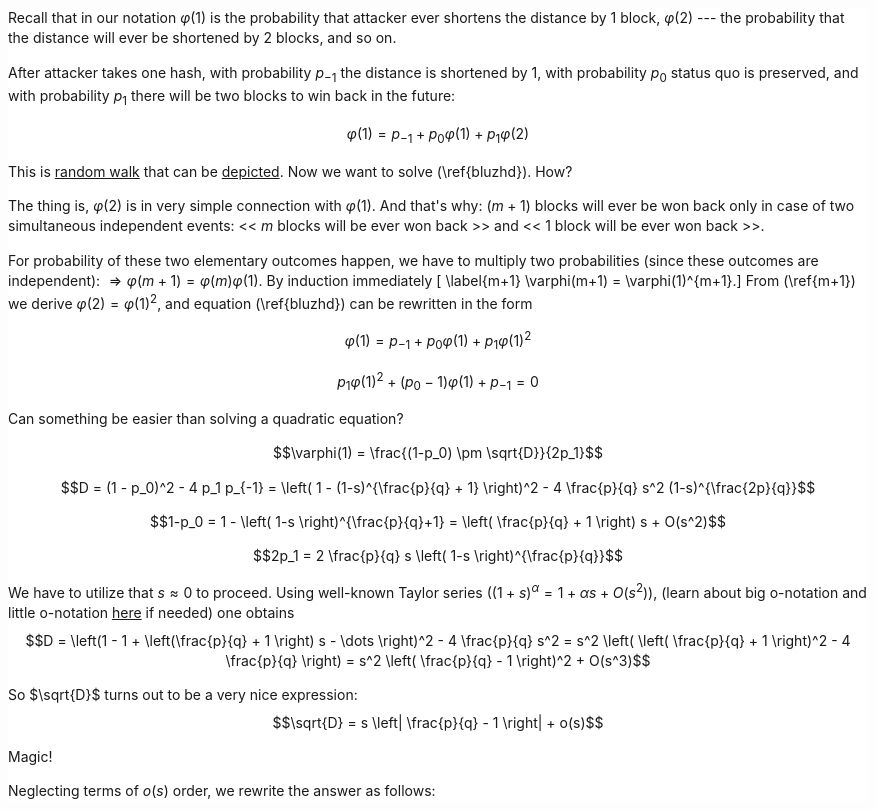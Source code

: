 
Recall that in our notation $\varphi(1)$ is the probability that attacker ever shortens the distance by 1 block, $\varphi(2)$ --- the probability that the distance will ever be shortened by 2 blocks, and so on. 

After attacker takes one hash, with probability $p_{-1}$ the distance is shortened by $1$, with probability $p_0$ status quo is preserved, and with probability $p_1$ there will be two blocks to win back in the future:



$$ \label{bluzhd}\varphi(1) = p_{-1} + p_0 \varphi(1) + p_1 \varphi(2) $$




This is [random walk](https://en.wikipedia.org/wiki/Random_walk) that can be [depicted](https://en.wikipedia.org/wiki/File:Random_Walk_example.svg). Now we want to solve (\ref{bluzhd}). How?

The thing is, $\varphi(2)$ is in very simple connection with $\varphi(1)$. And that's why: $(m+1)$ blocks will ever be won back only in case of two simultaneous independent events: << $m$ blocks will be ever won back >> and << $1$ block will be ever won back >>.



For probability of these two elementary outcomes happen, we have to multiply two probabilities (since these outcomes are independent): $\Rightarrow \varphi(m+1) = \varphi(m) \varphi(1)$. By induction immediately \[ \label{m+1} \varphi(m+1) = \varphi(1)^{m+1}.\] From (\ref{m+1}) we derive $\varphi(2) = \varphi(1)^2$, and equation (\ref{bluzhd}) can be rewritten in the form


$$\varphi(1) = p_{-1} + p_0 \varphi(1) + p_1 \varphi(1)^2$$


$$ p_1 \varphi(1)^2 + \left( p_0 - 1 \right) \varphi(1) + p_{-1} = 0$$


Can something be easier than solving a quadratic equation?

$$\varphi(1) = \frac{(1-p_0) \pm \sqrt{D}}{2p_1}$$


$$D = (1 - p_0)^2 - 4 p_1 p_{-1} = \left( 1 - (1-s)^{\frac{p}{q} + 1}  \right)^2 - 4 \frac{p}{q} s^2 (1-s)^{\frac{2p}{q}}$$


$$1-p_0 = 1 - \left( 1-s \right)^{\frac{p}{q}+1} = \left( \frac{p}{q} + 1 \right) s + O(s^2)$$


$$2p_1 = 2 \frac{p}{q} s \left( 1-s \right)^{\frac{p}{q}}$$




We have to utilize that $s \approx 0$ to proceed. Using well-known Taylor series ($\left(1 + s \right)^{\alpha} = 1 + \alpha s + O(s^2)$), (learn about big o-notation and little o-notation [here](https://en.wikipedia.org/wiki/Big_O_notation) if needed) one obtains $$D = \left(1 - 1 + \left(\frac{p}{q} + 1 \right) s - \dots  \right)^2 - 4 \frac{p}{q} s^2  = s^2 \left( \left( \frac{p}{q} + 1  \right)^2 - 4 \frac{p}{q}  \right)  = s^2 \left( \frac{p}{q} - 1  \right)^2 + O(s^3)$$

So $\sqrt{D}$ turns out to be a very nice expression: $$\sqrt{D} = s \left| \frac{p}{q} - 1  \right|  + o(s)$$

Magic!

Neglecting terms of $o(s)$ order, we rewrite the answer as follows:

---*---

_What the task requires:_
Looking at the records above, return exactly the lines from the line with "p_1 \varphi(2) $$" to the line with "s \left( 1-s", both ends included.

_Problem solution:_
$$ \label{bluzhd}\varphi(1) = p_{-1} + p_0 \varphi(1) + p_1 \varphi(2) $$




This is [random walk](https://en.wikipedia.org/wiki/Random_walk) that can be [depicted](https://en.wikipedia.org/wiki/File:Random_Walk_example.svg). Now we want to solve (\ref{bluzhd}). How?

The thing is, $\varphi(2)$ is in very simple connection with $\varphi(1)$. And that's why: $(m+1)$ blocks will ever be won back only in case of two simultaneous independent events: << $m$ blocks will be ever won back >> and << $1$ block will be ever won back >>.



For probability of these two elementary outcomes happen, we have to multiply two probabilities (since these outcomes are independent): $\Rightarrow \varphi(m+1) = \varphi(m) \varphi(1)$. By induction immediately \[ \label{m+1} \varphi(m+1) = \varphi(1)^{m+1}.\] From (\ref{m+1}) we derive $\varphi(2) = \varphi(1)^2$, and equation (\ref{bluzhd}) can be rewritten in the form


$$\varphi(1) = p_{-1} + p_0 \varphi(1) + p_1 \varphi(1)^2$$


$$ p_1 \varphi(1)^2 + \left( p_0 - 1 \right) \varphi(1) + p_{-1} = 0$$


Can something be easier than solving a quadratic equation?

$$\varphi(1) = \frac{(1-p_0) \pm \sqrt{D}}{2p_1}$$


$$D = (1 - p_0)^2 - 4 p_1 p_{-1} = \left( 1 - (1-s)^{\frac{p}{q} + 1}  \right)^2 - 4 \frac{p}{q} s^2 (1-s)^{\frac{2p}{q}}$$


$$1-p_0 = 1 - \left( 1-s \right)^{\frac{p}{q}+1} = \left( \frac{p}{q} + 1 \right) s + O(s^2)$$


$$2p_1 = 2 \frac{p}{q} s \left( 1-s \right)^{\frac{p}{q}}$$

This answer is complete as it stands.